*TRY IT:*
Look below for the line containing "is multiplied by"; from there, print each line exactly up to and including the line containing "Imperative of Accessible", and stop.

[Data excerpts]
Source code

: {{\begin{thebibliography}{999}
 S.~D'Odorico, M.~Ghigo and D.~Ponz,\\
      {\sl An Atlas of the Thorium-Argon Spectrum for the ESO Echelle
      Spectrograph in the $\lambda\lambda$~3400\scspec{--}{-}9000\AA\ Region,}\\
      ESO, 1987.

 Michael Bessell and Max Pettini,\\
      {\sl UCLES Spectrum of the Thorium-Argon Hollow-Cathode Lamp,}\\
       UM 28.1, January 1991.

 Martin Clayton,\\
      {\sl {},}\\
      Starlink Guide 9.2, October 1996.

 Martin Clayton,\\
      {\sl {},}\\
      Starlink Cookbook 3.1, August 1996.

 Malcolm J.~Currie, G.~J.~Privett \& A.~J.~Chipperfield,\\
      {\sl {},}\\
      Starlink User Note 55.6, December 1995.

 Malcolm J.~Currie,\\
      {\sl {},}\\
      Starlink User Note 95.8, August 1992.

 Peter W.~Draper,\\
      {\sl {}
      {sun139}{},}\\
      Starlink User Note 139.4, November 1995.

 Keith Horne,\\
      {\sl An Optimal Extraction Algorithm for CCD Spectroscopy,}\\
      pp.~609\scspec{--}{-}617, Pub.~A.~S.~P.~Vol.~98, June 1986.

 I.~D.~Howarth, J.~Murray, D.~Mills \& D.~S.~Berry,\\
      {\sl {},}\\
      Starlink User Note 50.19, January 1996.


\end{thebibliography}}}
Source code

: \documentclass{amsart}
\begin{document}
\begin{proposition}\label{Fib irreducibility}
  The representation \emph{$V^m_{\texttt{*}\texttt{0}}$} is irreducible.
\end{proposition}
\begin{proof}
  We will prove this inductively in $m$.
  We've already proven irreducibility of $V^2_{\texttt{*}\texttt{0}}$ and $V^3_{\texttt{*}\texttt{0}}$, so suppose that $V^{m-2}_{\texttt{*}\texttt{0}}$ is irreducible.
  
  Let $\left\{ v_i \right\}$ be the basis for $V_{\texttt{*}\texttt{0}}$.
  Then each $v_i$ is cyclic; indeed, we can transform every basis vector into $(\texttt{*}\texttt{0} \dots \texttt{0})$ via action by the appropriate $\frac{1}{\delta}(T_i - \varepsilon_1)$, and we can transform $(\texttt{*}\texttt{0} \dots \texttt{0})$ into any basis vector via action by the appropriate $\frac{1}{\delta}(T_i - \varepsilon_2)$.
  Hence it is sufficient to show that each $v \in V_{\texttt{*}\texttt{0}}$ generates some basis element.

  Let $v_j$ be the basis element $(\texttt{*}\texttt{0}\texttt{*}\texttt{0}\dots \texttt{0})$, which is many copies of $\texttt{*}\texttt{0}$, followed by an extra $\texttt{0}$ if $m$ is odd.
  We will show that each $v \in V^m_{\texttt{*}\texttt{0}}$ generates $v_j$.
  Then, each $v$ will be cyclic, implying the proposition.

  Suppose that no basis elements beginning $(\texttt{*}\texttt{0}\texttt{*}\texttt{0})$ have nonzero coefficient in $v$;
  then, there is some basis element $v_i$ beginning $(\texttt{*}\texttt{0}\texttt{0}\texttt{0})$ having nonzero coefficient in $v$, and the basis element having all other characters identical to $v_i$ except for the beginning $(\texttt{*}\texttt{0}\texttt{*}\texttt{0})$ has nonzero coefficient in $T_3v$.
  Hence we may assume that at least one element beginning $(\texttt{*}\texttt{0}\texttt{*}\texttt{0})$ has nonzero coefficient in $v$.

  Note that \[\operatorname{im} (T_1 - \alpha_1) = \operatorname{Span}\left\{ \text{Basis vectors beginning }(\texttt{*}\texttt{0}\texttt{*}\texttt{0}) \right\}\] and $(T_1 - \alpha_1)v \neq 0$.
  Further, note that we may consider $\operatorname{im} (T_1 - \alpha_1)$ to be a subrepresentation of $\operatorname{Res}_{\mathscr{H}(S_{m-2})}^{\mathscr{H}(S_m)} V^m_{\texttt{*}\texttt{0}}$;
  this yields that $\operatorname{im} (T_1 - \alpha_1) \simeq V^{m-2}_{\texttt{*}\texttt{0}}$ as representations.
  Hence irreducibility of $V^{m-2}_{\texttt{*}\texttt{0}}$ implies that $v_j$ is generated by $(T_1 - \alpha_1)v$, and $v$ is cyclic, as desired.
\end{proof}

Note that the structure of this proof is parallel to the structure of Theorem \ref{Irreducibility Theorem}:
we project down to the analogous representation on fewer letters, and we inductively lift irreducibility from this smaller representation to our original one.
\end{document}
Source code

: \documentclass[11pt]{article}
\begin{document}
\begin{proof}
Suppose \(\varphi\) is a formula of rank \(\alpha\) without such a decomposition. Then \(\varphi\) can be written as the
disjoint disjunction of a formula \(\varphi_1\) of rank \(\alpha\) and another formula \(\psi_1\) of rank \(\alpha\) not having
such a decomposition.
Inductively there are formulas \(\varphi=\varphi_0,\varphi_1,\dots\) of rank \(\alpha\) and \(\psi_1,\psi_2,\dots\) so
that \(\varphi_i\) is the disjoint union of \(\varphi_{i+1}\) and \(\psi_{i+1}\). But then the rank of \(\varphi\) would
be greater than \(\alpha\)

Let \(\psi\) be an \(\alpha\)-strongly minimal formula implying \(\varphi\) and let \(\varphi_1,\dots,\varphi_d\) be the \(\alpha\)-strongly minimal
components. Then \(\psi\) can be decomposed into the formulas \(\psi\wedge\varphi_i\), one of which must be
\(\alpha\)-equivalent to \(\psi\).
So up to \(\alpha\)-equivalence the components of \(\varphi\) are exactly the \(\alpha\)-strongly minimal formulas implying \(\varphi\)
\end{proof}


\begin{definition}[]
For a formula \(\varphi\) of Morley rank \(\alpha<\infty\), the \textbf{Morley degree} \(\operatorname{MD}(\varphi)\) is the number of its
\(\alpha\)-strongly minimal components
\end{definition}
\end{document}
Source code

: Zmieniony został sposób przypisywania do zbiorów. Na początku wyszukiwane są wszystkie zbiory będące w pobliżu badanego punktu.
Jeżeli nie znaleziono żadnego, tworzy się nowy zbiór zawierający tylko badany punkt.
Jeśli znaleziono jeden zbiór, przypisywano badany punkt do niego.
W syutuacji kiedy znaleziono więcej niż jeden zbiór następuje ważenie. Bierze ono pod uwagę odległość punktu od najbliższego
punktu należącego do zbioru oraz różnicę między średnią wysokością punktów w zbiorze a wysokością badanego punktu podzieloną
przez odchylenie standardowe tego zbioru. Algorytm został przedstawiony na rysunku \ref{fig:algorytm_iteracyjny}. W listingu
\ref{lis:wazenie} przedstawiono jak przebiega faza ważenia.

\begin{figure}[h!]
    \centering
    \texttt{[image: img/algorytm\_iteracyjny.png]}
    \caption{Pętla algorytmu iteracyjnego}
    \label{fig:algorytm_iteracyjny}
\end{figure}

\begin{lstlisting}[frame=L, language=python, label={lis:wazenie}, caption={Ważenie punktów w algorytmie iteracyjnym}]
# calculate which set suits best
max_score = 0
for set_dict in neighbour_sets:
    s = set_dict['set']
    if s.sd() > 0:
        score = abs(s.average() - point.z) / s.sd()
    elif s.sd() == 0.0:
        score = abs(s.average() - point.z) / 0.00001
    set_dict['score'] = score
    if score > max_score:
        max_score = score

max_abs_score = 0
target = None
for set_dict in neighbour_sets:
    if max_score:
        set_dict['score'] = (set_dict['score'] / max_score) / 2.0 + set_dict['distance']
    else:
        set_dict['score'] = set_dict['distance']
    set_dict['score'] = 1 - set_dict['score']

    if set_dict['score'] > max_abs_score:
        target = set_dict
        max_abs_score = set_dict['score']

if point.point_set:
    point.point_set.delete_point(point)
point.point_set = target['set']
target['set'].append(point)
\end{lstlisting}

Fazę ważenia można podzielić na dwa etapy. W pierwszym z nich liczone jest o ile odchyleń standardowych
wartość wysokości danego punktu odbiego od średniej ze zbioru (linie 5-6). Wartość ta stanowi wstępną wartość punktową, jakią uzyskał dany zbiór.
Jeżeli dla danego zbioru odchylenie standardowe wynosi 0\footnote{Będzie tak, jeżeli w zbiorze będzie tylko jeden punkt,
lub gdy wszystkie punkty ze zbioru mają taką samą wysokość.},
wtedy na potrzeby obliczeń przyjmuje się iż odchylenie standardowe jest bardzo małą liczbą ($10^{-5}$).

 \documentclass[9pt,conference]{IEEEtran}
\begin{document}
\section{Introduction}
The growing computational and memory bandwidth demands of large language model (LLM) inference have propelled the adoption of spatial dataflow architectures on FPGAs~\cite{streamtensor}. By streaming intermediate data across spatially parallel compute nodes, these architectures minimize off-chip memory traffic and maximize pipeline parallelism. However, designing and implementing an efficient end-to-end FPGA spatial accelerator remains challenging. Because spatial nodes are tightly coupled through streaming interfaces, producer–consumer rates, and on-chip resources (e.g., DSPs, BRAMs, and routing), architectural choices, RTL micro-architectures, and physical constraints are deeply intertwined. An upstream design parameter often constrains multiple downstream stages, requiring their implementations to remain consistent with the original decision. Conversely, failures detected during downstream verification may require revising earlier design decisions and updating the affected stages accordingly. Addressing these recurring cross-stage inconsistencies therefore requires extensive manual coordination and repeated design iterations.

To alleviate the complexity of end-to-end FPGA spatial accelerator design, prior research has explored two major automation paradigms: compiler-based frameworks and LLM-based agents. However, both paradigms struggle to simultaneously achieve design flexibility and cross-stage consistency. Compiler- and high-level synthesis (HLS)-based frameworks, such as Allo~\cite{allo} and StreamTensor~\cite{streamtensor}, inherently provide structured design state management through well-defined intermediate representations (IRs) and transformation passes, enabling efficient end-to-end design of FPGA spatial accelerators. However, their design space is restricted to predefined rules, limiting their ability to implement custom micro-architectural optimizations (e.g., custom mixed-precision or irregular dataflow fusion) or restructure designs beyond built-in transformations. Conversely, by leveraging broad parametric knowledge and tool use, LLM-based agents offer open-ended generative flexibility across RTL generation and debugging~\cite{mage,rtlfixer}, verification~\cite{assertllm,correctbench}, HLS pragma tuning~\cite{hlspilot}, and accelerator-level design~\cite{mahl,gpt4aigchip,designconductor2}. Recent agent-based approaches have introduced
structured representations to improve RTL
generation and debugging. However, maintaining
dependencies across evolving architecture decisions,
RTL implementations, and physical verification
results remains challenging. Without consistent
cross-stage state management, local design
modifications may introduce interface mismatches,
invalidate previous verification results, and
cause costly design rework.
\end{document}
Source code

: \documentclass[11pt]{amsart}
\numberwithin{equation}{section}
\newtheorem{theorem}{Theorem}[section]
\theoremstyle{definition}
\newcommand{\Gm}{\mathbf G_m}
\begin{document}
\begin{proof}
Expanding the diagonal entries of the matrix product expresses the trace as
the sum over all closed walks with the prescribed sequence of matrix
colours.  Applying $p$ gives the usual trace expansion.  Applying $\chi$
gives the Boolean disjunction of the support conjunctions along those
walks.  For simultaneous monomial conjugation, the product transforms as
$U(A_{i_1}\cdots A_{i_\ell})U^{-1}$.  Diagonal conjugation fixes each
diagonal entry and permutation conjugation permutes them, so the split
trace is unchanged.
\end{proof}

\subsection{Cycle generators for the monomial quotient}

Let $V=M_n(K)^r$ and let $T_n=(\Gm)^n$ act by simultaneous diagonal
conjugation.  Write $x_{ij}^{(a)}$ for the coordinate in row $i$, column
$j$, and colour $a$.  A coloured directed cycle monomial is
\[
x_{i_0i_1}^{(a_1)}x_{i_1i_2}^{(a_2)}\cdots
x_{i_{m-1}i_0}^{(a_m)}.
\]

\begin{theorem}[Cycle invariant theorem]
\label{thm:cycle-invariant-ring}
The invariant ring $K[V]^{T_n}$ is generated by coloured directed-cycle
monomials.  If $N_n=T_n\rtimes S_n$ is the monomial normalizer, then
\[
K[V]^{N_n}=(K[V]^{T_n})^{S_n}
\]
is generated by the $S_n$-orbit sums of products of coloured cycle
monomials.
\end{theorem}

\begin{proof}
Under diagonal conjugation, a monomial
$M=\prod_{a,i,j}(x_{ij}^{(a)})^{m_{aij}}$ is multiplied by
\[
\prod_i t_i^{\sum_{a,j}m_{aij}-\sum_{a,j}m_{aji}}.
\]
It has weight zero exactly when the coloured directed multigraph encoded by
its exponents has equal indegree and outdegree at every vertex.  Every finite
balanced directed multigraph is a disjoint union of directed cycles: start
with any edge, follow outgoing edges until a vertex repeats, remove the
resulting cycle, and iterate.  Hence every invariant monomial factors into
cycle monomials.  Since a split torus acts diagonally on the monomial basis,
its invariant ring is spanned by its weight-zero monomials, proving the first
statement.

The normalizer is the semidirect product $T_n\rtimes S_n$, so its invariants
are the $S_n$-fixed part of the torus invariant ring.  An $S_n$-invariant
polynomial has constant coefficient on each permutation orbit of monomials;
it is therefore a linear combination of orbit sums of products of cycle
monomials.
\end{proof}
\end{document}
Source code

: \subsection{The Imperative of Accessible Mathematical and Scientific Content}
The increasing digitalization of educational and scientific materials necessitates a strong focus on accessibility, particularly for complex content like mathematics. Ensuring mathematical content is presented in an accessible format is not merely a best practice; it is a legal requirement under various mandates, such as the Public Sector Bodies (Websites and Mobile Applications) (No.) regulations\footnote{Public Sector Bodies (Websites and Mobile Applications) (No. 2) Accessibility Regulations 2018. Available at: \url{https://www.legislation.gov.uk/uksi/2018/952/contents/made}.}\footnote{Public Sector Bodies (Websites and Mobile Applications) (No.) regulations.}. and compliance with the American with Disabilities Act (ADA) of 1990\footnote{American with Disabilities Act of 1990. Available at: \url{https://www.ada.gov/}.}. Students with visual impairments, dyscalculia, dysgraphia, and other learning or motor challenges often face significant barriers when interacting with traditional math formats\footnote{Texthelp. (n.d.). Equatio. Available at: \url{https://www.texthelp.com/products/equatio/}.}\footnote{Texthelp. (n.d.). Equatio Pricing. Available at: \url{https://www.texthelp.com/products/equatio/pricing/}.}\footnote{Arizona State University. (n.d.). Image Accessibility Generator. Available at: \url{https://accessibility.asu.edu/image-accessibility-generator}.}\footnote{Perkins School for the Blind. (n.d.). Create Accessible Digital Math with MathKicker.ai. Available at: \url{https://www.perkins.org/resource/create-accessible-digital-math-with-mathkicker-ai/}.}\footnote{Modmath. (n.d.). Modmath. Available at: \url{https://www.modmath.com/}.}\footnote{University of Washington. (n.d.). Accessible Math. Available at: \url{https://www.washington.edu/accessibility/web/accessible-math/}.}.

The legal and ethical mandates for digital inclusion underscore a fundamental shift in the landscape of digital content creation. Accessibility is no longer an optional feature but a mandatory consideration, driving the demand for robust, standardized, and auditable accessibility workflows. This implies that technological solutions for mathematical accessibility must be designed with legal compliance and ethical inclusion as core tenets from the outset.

*COMPLETED EXERCISE:*
$M=\prod_{a,i,j}(x_{ij}^{(a)})^{m_{aij}}$ is multiplied by
\[
\prod_i t_i^{\sum_{a,j}m_{aij}-\sum_{a,j}m_{aji}}.
\]
It has weight zero exactly when the coloured directed multigraph encoded by
its exponents has equal indegree and outdegree at every vertex.  Every finite
balanced directed multigraph is a disjoint union of directed cycles: start
with any edge, follow outgoing edges until a vertex repeats, remove the
resulting cycle, and iterate.  Hence every invariant monomial factors into
cycle monomials.  Since a split torus acts diagonally on the monomial basis,
its invariant ring is spanned by its weight-zero monomials, proving the first
statement.

The normalizer is the semidirect product $T_n\rtimes S_n$, so its invariants
are the $S_n$-fixed part of the torus invariant ring.  An $S_n$-invariant
polynomial has constant coefficient on each permutation orbit of monomials;
it is therefore a linear combination of orbit sums of products of cycle
monomials.
\end{proof}
\end{document}
Source code

: \subsection{The Imperative of Accessible Mathematical and Scientific Content}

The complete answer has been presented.